Mirábamos y creíamos buscar una estrella, la que brillaba antes, la misma que se posicionaba ante nuestros ojos mientras cenábamos. Mas tarde supimos su  nombre y la guardamos en ese cofre que teníamos con todas las conversaciones estelares y todos los universos paralelos con los que crecíamos y nos componíamos.

Aquella estrella era otro pequeño universo, mucho más inalcanzable y doloroso, distinto a los demás, que llegó a poseernos y probarnos, para hacernos entender todas nuestras limitaciones y nuestros huecos.

Pero dos años se pasan y luego otros dos y otro más y estás de pronto ahí, como flotando en medio de un sueño. A pesar del avasalle de los acontecimientos, desilusiones y lágrimas … contemplando el brillo de dos estrellas que tú misma generaste para darles la oportunidad de brillar.  Tocas con tus manos toda esa luz unánime que desprenden, sientes el calor de una belleza que soñaste en medio del caos y recibes un amor tan imperturbable como incondicional.

Dos años son un camino pequeño con todo tipo de obstáculos,  momentos, emociones e hitos que van quedándose rapidamente atrás para permitir la llegada de otros. Cuando me paro a observaros detenidamente, entiendo que la vida se va haciendo entre abrazos, sonrisas y aprendizajes…  que no hay libro de instrucciones y que no tiene otro secreto más que el reajuste y la adaptación continua de las certezas, siempre en pro de velar por nuestros sueños y equipajes.

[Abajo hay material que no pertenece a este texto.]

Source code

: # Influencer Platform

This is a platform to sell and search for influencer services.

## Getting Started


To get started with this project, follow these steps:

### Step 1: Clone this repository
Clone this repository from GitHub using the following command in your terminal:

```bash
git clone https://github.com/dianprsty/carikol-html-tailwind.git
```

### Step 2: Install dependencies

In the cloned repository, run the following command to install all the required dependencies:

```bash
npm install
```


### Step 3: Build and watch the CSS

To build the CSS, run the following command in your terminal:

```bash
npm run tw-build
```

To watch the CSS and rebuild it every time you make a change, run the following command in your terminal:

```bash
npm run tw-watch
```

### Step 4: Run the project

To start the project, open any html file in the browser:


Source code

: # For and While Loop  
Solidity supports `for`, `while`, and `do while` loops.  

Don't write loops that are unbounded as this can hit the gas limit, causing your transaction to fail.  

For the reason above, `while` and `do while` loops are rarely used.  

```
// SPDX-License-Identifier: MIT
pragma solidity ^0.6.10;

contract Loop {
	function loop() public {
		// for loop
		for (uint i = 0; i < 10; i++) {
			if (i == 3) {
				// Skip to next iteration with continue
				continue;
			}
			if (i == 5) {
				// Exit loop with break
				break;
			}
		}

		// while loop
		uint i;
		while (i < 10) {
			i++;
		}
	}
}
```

Dos años al mismo tiempo dan para mucho…permiten recorrer la increíble distancia que supone el lenguaje y el entendimiento y con ello se abre una puerta mágica para vosotros, la de la razón y la comprensión,  hacia todo lo que os resta por descubrir. Ya veis que yo, solo os llevo 33 años y todavía continuo siendo novel, traspasando continuamente esa puerta para lograr entender el mundo.

A veces se dice que se alían los astros cuando sucede algo extraordinario, algo que nos parece increíble por la fecha, las coincidencias o el azar…y se que -la mayoría- son cosas sencillas, pero estratégicamente puestas ahí para hacernos inmensamente felices.

Y es que esta noche, dos años despues sonará esa canción especial escrita y cantada por unos amigos, en una terraza cualquiera y yo estaré para escucharla y sentirla, de esa forma en que se sienten las cosas que has vivido, entendiéndola de un modo parecido a como ellos la compusieron un poco antes de que yo transitara este camino de la infertilidad.

Y bueno,  …aunque no son famosos ni exitosos en la medida que la sociedad cegadamente entiende,  como tampoco lo soy yo… me parece que desde otro punto de vista si que lo son. Y es que el éxito está mal entendido o acotado como definición, ya que se compone de algo mas que aplausos, fama y cosas materiales… Éxito  también es vivir de acuerdo a esas pequeñas felicidades, reir cuando toca y llorar cuando sea necesario, aceptar las propias derrotas, no tener miedo al cambio,…colaborar con los demás e impregnarte de todo aquello que hace crecer.

Y sí. Para mí también es éxito pararme… y contemplar mis estrellas… y celebrar que estoy aquí definitivamente, presenciando el milagro de su existencia.